**WHAT YOU HAVE TO DO**
Skip every line before the one containing "## 📈 Performance Characteristics", then copy that line and the rest of the entries below exactly, through the last line.

**RECORDS FOR PROCESSING**

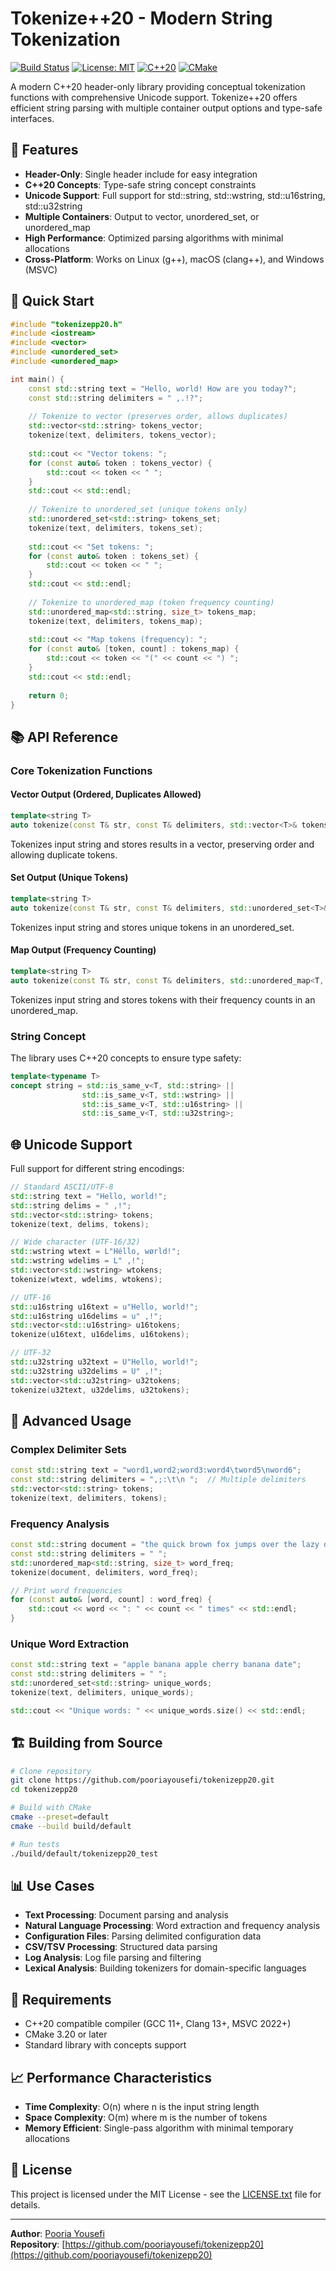# Tokenize++20 - Modern String Tokenization

[![Build Status](https://github.com/pooriayousefi/tokenizepp20/actions/workflows/ci.yml/badge.svg)](https://github.com/pooriayousefi/tokenizepp20/actions/workflows/ci.yml)
[![License: MIT](https://img.shields.io/badge/License-MIT-yellow.svg)](https://opensource.org/licenses/MIT)
[![C++20](https://img.shields.io/badge/C%2B%2B-20-blue.svg)](https://en.wikipedia.org/wiki/C%2B%2B20)
[![CMake](https://img.shields.io/badge/CMake-3.20%2B-green.svg)](https://cmake.org/)

A modern C++20 header-only library providing conceptual tokenization functions with comprehensive Unicode support. Tokenize++20 offers efficient string parsing with multiple container output options and type-safe interfaces.

## 🚀 Features

- **Header-Only**: Single header include for easy integration
- **C++20 Concepts**: Type-safe string concept constraints
- **Unicode Support**: Full support for std::string, std::wstring, std::u16string, std::u32string
- **Multiple Containers**: Output to vector, unordered_set, or unordered_map
- **High Performance**: Optimized parsing algorithms with minimal allocations
- **Cross-Platform**: Works on Linux (g++), macOS (clang++), and Windows (MSVC)

## 🎯 Quick Start

```cpp
#include "tokenizepp20.h"
#include <iostream>
#include <vector>
#include <unordered_set>
#include <unordered_map>

int main() {
    const std::string text = "Hello, world! How are you today?";
    const std::string delimiters = " ,.!?";
    
    // Tokenize to vector (preserves order, allows duplicates)
    std::vector<std::string> tokens_vector;
    tokenize(text, delimiters, tokens_vector);
    
    std::cout << "Vector tokens: ";
    for (const auto& token : tokens_vector) {
        std::cout << token << " ";
    }
    std::cout << std::endl;
    
    // Tokenize to unordered_set (unique tokens only)
    std::unordered_set<std::string> tokens_set;
    tokenize(text, delimiters, tokens_set);
    
    std::cout << "Set tokens: ";
    for (const auto& token : tokens_set) {
        std::cout << token << " ";
    }
    std::cout << std::endl;
    
    // Tokenize to unordered_map (token frequency counting)
    std::unordered_map<std::string, size_t> tokens_map;
    tokenize(text, delimiters, tokens_map);
    
    std::cout << "Map tokens (frequency): ";
    for (const auto& [token, count] : tokens_map) {
        std::cout << token << "(" << count << ") ";
    }
    std::cout << std::endl;
    
    return 0;
}
```

## 📚 API Reference

### Core Tokenization Functions

#### Vector Output (Ordered, Duplicates Allowed)

```cpp
template<string T>
auto tokenize(const T& str, const T& delimiters, std::vector<T>& tokens) -> void
```

Tokenizes input string and stores results in a vector, preserving order and allowing duplicate tokens.

#### Set Output (Unique Tokens)

```cpp
template<string T>
auto tokenize(const T& str, const T& delimiters, std::unordered_set<T>& tokens) -> void
```

Tokenizes input string and stores unique tokens in an unordered_set.

#### Map Output (Frequency Counting)

```cpp
template<string T>
auto tokenize(const T& str, const T& delimiters, std::unordered_map<T, size_t>& tokens) -> void
```

Tokenizes input string and stores tokens with their frequency counts in an unordered_map.

### String Concept

The library uses C++20 concepts to ensure type safety:

```cpp
template<typename T>
concept string = std::is_same_v<T, std::string> ||
                std::is_same_v<T, std::wstring> ||
                std::is_same_v<T, std::u16string> ||
                std::is_same_v<T, std::u32string>;
```

## 🌐 Unicode Support

Full support for different string encodings:

```cpp
// Standard ASCII/UTF-8
std::string text = "Hello, world!";
std::string delims = " ,!";
std::vector<std::string> tokens;
tokenize(text, delims, tokens);

// Wide character (UTF-16/32)
std::wstring wtext = L"Héllo, wørld!";
std::wstring wdelims = L" ,!";
std::vector<std::wstring> wtokens;
tokenize(wtext, wdelims, wtokens);

// UTF-16
std::u16string u16text = u"Hello, world!";
std::u16string u16delims = u" ,!";
std::vector<std::u16string> u16tokens;
tokenize(u16text, u16delims, u16tokens);

// UTF-32
std::u32string u32text = U"Hello, world!";
std::u32string u32delims = U" ,!";
std::vector<std::u32string> u32tokens;
tokenize(u32text, u32delims, u32tokens);
```

## 🔧 Advanced Usage

### Complex Delimiter Sets

```cpp
const std::string text = "word1,word2;word3:word4\tword5\nword6";
const std::string delimiters = ",;:\t\n ";  // Multiple delimiters
std::vector<std::string> tokens;
tokenize(text, delimiters, tokens);
```

### Frequency Analysis

```cpp
const std::string document = "the quick brown fox jumps over the lazy dog the fox";
const std::string delimiters = " ";
std::unordered_map<std::string, size_t> word_freq;
tokenize(document, delimiters, word_freq);

// Print word frequencies
for (const auto& [word, count] : word_freq) {
    std::cout << word << ": " << count << " times" << std::endl;
}
```

### Unique Word Extraction

```cpp
const std::string text = "apple banana apple cherry banana date";
const std::string delimiters = " ";
std::unordered_set<std::string> unique_words;
tokenize(text, delimiters, unique_words);

std::cout << "Unique words: " << unique_words.size() << std::endl;
```

## 🏗️ Building from Source

```bash
# Clone repository
git clone https://github.com/pooriayousefi/tokenizepp20.git
cd tokenizepp20

# Build with CMake
cmake --preset=default
cmake --build build/default

# Run tests
./build/default/tokenizepp20_test
```

## 📊 Use Cases

- **Text Processing**: Document parsing and analysis
- **Natural Language Processing**: Word extraction and frequency analysis
- **Configuration Files**: Parsing delimited configuration data
- **CSV/TSV Processing**: Structured data parsing
- **Log Analysis**: Log file parsing and filtering
- **Lexical Analysis**: Building tokenizers for domain-specific languages

## 🔧 Requirements

- C++20 compatible compiler (GCC 11+, Clang 13+, MSVC 2022+)
- CMake 3.20 or later
- Standard library with concepts support

## 📈 Performance Characteristics

- **Time Complexity**: O(n) where n is the input string length
- **Space Complexity**: O(m) where m is the number of tokens
- **Memory Efficient**: Single-pass algorithm with minimal temporary allocations

## 📄 License

This project is licensed under the MIT License - see the [LICENSE.txt](LICENSE.txt) file for details.

---

**Author**: [Pooria Yousefi](https://github.com/pooriayousefi)  
**Repository**: [https://github.com/pooriayousefi/tokenizepp20](https://github.com/pooriayousefi/tokenizepp20)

**SOLUTION TO THE PROBLEM**
## 📈 Performance Characteristics

- **Time Complexity**: O(n) where n is the input string length
- **Space Complexity**: O(m) where m is the number of tokens
- **Memory Efficient**: Single-pass algorithm with minimal temporary allocations

## 📄 License

This project is licensed under the MIT License - see the [LICENSE.txt](LICENSE.txt) file for details.

---

**Author**: [Pooria Yousefi](https://github.com/pooriayousefi)  
**Repository**: [https://github.com/pooriayousefi/tokenizepp20](https://github.com/pooriayousefi/tokenizepp20)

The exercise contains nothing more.